→ **Input records**:
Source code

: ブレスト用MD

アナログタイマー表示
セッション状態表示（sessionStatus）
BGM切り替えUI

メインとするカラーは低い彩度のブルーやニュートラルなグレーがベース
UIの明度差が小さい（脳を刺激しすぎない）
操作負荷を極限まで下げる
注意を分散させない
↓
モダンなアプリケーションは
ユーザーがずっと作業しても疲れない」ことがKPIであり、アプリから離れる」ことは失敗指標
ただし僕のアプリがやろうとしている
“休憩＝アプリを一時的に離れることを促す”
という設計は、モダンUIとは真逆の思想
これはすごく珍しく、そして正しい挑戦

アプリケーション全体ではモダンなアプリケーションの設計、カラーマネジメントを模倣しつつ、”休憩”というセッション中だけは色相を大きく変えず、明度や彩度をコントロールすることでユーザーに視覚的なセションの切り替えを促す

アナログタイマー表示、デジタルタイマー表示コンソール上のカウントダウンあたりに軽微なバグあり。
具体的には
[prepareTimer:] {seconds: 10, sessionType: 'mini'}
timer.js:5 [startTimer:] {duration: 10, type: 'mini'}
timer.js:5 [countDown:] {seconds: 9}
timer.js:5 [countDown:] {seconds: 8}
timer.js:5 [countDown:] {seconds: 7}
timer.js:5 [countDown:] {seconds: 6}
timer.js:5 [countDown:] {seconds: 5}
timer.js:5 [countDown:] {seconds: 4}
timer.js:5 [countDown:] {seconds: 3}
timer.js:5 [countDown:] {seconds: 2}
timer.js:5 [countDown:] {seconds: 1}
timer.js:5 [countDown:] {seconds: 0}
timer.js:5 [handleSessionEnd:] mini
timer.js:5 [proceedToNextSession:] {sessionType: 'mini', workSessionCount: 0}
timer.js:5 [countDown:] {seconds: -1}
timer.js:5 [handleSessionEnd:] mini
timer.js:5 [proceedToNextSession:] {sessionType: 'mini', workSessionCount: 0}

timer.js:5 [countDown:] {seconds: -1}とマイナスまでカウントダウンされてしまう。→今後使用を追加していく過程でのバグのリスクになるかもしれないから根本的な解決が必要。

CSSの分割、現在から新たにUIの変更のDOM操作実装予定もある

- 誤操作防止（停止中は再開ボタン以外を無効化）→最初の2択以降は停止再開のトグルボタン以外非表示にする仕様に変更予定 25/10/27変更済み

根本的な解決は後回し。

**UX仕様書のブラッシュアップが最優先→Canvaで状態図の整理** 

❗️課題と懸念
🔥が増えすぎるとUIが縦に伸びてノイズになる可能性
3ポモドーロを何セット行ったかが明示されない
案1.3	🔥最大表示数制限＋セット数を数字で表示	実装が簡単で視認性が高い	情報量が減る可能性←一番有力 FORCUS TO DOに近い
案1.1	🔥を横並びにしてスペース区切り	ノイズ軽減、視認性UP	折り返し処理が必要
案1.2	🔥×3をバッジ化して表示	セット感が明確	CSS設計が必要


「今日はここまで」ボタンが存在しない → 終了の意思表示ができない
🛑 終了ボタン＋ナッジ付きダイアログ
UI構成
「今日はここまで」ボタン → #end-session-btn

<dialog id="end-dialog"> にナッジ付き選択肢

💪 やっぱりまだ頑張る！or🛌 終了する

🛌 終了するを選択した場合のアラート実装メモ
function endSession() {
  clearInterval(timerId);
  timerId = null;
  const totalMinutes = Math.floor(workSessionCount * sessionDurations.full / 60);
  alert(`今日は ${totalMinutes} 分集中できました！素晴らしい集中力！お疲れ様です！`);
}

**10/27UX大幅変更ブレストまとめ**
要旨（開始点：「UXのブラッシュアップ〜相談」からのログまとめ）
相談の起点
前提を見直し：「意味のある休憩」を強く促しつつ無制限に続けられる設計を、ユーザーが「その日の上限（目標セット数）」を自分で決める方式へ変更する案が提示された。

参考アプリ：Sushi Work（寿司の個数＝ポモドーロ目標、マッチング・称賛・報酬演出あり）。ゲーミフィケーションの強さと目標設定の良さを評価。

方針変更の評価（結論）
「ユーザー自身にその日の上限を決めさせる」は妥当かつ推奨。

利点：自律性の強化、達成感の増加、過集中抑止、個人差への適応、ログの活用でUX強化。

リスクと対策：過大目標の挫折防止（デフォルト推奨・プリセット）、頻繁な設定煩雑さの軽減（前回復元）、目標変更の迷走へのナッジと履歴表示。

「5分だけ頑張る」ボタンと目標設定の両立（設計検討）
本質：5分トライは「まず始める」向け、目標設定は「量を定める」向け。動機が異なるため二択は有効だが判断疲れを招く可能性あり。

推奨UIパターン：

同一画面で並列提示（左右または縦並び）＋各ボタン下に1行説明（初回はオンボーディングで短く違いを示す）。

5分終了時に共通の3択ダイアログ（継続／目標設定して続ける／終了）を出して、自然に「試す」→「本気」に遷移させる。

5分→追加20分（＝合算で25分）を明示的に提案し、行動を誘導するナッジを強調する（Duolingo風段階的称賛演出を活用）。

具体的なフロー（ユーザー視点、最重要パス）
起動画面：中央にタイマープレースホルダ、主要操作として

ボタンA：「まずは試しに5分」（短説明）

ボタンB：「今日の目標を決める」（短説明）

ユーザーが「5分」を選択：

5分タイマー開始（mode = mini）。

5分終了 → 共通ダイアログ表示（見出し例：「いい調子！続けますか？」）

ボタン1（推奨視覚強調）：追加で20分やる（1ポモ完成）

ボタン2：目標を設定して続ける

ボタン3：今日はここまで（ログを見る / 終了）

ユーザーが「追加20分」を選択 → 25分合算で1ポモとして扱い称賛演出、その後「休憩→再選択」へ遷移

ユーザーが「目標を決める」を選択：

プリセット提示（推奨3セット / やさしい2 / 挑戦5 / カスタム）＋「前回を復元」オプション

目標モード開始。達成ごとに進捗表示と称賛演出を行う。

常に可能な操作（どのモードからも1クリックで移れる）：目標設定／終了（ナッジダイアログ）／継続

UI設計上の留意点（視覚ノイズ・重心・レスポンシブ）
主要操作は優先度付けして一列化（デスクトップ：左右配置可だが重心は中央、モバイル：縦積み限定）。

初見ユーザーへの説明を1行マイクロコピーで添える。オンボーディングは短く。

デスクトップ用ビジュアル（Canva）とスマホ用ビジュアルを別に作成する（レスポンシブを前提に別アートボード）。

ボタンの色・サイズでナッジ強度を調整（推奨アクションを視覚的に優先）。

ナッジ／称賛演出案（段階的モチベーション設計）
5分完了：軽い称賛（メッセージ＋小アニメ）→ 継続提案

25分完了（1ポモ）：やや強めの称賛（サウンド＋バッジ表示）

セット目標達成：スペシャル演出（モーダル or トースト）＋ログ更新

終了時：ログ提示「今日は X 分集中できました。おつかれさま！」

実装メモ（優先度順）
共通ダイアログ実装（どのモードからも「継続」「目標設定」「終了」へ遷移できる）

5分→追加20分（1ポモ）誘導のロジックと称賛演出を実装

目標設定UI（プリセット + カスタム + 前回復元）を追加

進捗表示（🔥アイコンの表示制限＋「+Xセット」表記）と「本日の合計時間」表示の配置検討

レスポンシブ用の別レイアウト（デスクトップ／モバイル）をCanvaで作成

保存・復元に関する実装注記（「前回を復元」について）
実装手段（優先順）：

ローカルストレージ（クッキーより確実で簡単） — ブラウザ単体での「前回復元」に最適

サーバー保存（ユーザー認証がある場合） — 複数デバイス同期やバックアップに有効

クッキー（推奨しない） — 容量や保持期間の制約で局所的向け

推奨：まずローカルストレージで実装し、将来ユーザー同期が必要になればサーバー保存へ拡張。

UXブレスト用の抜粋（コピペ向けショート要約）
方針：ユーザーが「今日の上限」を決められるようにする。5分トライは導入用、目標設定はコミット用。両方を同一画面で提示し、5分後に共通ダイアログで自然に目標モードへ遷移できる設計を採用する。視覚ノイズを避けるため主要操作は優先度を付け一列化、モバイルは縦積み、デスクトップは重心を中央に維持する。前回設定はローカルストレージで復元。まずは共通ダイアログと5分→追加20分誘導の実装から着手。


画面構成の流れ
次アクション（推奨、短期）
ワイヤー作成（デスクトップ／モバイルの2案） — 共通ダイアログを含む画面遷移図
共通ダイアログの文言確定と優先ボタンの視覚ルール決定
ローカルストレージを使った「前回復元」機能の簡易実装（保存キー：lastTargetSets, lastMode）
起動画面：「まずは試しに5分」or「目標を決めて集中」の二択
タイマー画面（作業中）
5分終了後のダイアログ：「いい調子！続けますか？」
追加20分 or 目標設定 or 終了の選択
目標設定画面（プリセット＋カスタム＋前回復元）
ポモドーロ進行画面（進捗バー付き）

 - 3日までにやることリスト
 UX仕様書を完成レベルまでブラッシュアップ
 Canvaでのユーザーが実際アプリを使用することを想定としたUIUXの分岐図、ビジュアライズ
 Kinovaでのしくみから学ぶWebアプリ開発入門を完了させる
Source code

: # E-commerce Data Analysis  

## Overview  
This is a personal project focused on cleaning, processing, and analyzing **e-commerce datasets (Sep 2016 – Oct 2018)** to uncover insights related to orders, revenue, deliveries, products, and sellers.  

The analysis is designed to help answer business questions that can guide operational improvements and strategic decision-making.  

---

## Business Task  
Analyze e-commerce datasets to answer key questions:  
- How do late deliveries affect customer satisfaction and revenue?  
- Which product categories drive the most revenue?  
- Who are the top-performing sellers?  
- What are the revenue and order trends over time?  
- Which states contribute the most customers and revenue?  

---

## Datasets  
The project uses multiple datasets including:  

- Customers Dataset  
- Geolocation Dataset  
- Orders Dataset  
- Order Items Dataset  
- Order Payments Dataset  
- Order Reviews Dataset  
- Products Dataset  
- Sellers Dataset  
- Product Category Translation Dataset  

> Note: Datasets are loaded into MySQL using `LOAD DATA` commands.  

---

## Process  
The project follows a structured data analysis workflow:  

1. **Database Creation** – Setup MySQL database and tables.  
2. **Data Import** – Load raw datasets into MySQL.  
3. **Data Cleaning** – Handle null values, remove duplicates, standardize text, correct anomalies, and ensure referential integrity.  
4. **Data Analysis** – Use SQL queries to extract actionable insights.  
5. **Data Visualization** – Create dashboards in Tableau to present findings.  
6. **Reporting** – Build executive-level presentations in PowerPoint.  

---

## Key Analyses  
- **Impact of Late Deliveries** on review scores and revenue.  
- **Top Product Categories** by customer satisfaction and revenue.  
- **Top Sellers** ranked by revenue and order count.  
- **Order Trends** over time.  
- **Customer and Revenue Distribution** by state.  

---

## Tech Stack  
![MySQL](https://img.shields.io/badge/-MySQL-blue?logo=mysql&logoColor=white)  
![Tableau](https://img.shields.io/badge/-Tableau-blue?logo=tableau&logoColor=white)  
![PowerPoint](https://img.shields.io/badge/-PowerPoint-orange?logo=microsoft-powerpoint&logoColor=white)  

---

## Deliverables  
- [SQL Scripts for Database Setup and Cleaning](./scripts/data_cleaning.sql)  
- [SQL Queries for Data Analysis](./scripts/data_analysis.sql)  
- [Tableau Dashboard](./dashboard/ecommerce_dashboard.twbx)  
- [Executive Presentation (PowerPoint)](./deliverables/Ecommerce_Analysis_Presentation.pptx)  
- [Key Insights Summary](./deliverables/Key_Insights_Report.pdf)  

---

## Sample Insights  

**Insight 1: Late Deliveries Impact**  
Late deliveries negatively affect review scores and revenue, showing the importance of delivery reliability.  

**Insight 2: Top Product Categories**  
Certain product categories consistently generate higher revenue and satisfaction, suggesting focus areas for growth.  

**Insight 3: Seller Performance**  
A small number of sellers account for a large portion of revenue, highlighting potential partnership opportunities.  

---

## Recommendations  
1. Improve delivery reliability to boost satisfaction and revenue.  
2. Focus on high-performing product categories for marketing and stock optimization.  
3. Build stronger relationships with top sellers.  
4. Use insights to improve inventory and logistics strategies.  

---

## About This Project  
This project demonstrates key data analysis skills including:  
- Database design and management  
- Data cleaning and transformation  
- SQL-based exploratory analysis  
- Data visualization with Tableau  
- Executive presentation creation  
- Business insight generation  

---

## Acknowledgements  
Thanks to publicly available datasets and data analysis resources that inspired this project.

→ **Task details**:
Above are the records; print exactly the lines from the line with "UX仕様書を完成レベルまでブラッシュアップ" to the line with "This is a personal", including both, and nothing else.

→ **Written response**:
 UX仕様書を完成レベルまでブラッシュアップ
 Canvaでのユーザーが実際アプリを使用することを想定としたUIUXの分岐図、ビジュアライズ
 Kinovaでのしくみから学ぶWebアプリ開発入門を完了させる
Source code

: # E-commerce Data Analysis  

## Overview  
This is a personal project focused on cleaning, processing, and analyzing **e-commerce datasets (Sep 2016 – Oct 2018)** to uncover insights related to orders, revenue, deliveries, products, and sellers.  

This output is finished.